** Opening The input block **

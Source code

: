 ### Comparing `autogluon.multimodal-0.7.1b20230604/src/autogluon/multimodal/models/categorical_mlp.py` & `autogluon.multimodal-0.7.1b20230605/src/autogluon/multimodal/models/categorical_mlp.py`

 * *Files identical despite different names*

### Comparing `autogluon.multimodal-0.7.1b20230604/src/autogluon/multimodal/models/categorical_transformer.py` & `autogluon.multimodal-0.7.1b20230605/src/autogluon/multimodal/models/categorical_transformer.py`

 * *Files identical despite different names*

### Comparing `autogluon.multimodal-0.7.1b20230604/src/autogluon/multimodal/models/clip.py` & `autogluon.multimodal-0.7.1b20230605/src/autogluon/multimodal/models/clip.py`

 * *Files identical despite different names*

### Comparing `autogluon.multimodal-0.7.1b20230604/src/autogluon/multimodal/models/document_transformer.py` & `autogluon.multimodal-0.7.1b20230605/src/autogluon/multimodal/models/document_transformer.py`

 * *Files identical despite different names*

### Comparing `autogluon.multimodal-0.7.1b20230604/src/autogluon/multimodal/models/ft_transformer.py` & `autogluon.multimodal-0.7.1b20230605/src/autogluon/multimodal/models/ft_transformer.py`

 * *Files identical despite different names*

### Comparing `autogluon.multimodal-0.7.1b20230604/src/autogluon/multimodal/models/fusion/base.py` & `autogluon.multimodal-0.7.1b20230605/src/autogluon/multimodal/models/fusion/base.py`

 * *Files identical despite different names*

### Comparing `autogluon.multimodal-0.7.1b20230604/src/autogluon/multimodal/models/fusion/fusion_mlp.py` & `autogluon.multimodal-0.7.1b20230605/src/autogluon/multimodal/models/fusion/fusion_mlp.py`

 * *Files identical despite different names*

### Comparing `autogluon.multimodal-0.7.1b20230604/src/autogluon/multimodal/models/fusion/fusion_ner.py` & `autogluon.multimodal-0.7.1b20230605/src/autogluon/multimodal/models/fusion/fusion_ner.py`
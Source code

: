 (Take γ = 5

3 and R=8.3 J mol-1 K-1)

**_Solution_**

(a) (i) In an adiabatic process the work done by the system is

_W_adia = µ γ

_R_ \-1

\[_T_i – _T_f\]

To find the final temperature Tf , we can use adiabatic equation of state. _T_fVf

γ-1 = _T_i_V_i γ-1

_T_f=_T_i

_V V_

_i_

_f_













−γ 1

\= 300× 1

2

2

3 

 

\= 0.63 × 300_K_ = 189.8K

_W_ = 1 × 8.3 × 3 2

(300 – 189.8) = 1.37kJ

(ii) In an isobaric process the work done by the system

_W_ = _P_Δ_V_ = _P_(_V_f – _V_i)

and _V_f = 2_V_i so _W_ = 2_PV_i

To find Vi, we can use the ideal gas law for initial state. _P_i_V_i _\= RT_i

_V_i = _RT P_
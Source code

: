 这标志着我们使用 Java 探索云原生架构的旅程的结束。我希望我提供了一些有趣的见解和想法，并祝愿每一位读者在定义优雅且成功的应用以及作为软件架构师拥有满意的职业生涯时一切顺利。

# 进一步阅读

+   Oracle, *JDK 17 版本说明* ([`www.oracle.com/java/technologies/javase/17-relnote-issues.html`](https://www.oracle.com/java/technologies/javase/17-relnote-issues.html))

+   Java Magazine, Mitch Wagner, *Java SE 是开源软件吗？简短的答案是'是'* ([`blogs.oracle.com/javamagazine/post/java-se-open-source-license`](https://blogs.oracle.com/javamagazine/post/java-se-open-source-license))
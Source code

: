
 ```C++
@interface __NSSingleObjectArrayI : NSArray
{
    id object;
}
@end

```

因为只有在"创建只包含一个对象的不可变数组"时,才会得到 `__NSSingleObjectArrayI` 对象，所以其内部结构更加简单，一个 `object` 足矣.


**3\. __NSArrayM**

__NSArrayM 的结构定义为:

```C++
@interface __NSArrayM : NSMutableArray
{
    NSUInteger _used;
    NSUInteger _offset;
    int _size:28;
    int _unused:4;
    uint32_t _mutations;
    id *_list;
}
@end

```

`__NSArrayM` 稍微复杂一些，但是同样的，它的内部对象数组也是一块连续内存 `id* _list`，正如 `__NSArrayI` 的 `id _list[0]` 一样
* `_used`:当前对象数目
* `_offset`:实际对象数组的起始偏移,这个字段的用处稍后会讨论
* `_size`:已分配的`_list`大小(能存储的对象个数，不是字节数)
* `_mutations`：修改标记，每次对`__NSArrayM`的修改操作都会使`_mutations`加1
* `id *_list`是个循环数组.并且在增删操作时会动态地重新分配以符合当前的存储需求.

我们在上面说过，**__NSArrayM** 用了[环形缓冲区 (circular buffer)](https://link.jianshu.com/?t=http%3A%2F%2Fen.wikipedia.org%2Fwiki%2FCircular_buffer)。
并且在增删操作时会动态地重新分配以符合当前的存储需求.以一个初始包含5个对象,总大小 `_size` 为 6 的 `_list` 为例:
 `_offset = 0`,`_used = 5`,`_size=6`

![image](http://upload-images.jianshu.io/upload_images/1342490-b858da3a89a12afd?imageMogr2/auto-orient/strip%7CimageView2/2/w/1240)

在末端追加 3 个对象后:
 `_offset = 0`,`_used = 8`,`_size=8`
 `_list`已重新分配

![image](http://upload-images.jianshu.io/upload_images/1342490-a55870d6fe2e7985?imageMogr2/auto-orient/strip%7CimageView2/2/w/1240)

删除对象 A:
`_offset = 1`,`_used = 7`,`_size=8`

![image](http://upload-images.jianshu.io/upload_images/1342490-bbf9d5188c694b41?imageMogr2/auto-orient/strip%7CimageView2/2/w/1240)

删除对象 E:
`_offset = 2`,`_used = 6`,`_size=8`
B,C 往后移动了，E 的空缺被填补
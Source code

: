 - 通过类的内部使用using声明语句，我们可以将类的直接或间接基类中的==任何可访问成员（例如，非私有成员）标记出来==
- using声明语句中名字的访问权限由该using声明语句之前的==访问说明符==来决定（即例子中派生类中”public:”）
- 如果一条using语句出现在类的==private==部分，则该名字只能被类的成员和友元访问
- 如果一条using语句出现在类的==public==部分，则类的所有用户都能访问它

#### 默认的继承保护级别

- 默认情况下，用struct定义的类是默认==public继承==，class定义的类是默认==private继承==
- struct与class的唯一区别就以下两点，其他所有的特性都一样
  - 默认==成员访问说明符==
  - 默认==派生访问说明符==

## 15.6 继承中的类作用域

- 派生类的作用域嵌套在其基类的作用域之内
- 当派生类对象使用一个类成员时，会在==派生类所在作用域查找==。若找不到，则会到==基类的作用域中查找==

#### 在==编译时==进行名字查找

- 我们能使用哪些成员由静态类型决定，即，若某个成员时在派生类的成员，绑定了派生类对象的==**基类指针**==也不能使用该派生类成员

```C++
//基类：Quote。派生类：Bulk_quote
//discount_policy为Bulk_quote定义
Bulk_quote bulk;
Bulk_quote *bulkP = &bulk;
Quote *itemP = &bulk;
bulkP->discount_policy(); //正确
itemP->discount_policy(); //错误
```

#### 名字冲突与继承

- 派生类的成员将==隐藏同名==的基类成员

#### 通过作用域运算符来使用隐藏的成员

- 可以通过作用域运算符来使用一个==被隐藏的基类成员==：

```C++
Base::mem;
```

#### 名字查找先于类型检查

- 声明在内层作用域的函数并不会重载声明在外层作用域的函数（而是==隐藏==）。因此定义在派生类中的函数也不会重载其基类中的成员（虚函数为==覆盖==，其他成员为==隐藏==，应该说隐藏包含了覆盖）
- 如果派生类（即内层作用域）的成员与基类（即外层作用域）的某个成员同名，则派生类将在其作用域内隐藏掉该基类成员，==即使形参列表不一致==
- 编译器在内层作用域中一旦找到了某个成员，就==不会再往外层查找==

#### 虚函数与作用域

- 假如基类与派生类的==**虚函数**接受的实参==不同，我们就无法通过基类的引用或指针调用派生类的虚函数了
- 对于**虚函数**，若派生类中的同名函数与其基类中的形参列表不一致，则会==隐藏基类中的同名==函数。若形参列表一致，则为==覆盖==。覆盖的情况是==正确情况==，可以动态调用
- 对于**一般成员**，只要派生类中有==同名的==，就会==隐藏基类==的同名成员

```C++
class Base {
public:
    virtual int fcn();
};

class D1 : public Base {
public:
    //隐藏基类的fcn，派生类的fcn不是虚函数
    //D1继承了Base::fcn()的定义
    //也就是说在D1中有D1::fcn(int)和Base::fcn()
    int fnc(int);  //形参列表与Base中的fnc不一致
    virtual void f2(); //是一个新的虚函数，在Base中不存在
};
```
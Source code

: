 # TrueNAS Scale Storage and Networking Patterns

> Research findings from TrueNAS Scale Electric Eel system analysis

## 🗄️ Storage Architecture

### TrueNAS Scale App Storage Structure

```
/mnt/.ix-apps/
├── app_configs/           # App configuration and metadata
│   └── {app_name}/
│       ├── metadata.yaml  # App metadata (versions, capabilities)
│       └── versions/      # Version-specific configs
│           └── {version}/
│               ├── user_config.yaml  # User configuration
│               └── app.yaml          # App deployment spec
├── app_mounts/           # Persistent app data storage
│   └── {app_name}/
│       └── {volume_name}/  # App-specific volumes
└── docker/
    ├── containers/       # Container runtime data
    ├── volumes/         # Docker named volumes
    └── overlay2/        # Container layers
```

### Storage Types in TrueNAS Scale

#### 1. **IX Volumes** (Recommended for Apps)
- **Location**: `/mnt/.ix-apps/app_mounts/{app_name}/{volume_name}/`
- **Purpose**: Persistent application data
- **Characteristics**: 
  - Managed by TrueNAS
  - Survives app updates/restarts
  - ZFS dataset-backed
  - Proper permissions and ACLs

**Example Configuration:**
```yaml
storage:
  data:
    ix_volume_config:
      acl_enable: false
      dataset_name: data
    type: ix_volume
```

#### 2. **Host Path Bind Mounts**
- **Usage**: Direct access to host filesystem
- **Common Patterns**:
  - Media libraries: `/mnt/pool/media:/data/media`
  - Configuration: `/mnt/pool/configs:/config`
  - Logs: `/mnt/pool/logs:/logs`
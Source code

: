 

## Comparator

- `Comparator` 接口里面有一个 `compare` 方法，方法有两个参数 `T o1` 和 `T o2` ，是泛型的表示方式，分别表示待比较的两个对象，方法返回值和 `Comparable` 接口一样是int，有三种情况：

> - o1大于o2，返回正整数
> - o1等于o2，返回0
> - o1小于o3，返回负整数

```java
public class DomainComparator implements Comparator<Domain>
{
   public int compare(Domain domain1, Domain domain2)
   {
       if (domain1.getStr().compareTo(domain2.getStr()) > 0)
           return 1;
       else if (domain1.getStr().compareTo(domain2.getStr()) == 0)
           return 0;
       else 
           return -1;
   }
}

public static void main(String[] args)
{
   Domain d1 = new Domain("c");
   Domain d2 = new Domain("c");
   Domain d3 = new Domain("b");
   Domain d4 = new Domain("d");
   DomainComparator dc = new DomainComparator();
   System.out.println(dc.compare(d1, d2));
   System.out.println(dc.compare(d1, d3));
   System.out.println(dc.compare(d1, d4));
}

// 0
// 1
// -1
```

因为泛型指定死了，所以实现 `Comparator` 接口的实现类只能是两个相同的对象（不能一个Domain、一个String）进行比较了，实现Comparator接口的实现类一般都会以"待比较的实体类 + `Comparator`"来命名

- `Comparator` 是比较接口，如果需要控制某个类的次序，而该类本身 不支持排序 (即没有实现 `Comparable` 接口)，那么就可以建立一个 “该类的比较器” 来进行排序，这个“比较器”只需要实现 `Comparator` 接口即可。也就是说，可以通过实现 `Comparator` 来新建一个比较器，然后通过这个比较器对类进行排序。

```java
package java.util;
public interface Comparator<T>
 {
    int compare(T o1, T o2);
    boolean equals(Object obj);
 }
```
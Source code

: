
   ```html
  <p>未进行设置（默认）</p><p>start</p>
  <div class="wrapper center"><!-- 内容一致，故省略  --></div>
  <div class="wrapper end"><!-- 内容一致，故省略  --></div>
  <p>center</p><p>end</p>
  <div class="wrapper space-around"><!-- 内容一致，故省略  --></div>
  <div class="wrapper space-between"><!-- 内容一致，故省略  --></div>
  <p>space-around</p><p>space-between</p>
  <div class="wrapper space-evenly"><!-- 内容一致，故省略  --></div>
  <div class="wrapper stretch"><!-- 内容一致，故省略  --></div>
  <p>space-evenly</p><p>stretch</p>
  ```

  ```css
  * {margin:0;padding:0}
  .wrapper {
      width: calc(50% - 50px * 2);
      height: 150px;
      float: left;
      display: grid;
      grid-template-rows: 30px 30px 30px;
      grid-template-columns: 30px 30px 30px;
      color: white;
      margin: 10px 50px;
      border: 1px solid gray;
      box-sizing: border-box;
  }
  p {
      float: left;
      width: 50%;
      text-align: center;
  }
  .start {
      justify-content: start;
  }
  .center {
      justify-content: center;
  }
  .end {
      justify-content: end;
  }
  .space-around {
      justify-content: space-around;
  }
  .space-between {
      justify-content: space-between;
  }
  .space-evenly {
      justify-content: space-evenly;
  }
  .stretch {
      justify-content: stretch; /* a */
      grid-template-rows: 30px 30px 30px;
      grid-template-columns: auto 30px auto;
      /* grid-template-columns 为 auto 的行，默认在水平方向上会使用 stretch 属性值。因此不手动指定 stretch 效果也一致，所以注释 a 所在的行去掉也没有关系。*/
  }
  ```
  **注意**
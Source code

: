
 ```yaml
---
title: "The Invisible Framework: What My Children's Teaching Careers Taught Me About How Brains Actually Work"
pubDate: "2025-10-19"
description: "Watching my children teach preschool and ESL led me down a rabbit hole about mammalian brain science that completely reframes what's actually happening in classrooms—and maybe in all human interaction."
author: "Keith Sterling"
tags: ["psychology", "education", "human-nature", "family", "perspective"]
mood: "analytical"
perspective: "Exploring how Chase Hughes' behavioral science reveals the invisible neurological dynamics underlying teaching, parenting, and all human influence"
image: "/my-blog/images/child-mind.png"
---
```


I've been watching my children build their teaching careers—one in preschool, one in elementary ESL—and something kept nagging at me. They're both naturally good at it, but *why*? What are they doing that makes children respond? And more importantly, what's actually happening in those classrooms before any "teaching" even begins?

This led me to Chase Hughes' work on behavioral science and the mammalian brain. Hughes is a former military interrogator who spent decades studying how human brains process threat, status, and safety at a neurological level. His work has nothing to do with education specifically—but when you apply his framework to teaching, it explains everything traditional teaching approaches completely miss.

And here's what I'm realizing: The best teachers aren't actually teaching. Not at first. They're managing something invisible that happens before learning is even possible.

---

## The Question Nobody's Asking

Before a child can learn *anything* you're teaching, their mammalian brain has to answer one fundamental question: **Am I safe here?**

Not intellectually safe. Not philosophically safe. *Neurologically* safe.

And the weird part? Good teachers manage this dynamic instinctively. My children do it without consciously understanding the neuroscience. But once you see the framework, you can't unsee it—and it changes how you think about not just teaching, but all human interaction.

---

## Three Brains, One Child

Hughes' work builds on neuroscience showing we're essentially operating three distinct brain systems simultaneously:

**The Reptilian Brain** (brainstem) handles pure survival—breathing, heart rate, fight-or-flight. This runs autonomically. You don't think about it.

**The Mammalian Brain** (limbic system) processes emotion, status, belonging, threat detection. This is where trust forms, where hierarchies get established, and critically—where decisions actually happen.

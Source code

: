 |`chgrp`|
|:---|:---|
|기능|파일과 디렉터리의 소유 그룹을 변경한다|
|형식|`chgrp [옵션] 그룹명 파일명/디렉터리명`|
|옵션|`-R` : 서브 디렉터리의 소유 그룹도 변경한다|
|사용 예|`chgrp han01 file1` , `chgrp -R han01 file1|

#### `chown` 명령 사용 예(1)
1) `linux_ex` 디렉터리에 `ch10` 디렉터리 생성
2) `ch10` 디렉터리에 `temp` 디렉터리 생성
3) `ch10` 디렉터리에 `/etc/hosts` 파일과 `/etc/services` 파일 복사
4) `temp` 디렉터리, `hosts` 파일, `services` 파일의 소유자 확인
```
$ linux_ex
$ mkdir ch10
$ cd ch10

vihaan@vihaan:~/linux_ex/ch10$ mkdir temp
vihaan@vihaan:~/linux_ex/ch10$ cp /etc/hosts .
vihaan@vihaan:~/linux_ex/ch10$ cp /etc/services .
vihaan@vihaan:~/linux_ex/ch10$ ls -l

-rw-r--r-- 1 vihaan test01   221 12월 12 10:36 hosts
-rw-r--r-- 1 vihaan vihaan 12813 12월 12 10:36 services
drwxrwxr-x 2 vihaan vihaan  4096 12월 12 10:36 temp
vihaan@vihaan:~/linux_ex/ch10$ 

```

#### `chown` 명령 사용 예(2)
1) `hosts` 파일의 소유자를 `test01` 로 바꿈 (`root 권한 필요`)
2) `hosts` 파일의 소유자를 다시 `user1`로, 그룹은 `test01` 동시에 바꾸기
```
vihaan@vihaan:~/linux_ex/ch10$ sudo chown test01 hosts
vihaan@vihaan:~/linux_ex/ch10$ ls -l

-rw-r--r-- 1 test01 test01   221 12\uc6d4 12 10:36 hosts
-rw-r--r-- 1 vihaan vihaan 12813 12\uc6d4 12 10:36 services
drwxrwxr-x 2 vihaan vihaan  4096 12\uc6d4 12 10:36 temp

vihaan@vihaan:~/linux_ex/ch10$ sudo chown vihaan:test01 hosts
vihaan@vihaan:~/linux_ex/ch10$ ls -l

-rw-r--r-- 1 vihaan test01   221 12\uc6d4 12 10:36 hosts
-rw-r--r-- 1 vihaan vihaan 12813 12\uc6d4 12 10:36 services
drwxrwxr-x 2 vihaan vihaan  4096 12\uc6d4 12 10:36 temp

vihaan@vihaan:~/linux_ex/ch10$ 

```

** Closing The input block **

• What needs to be done
Please tally each line in the material above that contains "Container", and let the number be your entire reply.

• Problem solution
2